- What you need to do
If a line in the listing includes the word "PropertyAccessor", copy it out.

===== Data section =====

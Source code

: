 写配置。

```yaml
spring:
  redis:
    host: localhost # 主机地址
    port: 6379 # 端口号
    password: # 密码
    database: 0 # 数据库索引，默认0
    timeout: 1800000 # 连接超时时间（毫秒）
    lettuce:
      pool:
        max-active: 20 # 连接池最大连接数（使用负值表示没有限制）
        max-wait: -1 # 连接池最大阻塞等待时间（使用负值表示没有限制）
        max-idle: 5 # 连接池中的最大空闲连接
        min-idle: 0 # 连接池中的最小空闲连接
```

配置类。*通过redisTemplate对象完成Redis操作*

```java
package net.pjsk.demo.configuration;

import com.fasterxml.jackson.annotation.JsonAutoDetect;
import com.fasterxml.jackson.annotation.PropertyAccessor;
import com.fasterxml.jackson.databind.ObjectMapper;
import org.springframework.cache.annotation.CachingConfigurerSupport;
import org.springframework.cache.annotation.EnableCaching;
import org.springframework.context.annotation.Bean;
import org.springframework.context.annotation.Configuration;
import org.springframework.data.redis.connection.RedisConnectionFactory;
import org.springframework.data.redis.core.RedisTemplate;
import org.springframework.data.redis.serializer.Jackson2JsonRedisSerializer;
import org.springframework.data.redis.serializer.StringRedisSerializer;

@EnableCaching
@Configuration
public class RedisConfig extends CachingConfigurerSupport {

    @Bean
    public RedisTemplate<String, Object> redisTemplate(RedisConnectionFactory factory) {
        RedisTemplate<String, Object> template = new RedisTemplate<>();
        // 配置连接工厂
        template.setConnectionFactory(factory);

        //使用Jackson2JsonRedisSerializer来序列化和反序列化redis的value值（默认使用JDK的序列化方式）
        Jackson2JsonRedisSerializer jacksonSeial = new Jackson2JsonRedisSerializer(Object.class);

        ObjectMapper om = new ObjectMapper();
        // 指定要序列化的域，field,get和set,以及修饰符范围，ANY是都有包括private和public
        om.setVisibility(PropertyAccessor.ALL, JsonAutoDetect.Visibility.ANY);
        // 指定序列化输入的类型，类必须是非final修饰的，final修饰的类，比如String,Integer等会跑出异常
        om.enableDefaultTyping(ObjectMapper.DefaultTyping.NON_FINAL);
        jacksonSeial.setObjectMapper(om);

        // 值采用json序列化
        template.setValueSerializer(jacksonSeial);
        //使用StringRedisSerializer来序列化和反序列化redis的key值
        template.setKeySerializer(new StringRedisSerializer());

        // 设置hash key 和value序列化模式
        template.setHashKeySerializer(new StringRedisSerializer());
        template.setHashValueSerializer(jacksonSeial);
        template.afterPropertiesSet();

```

=====

- Solution for this task
import com.fasterxml.jackson.annotation.PropertyAccessor;
        om.setVisibility(PropertyAccessor.ALL, JsonAutoDetect.Visibility.ANY);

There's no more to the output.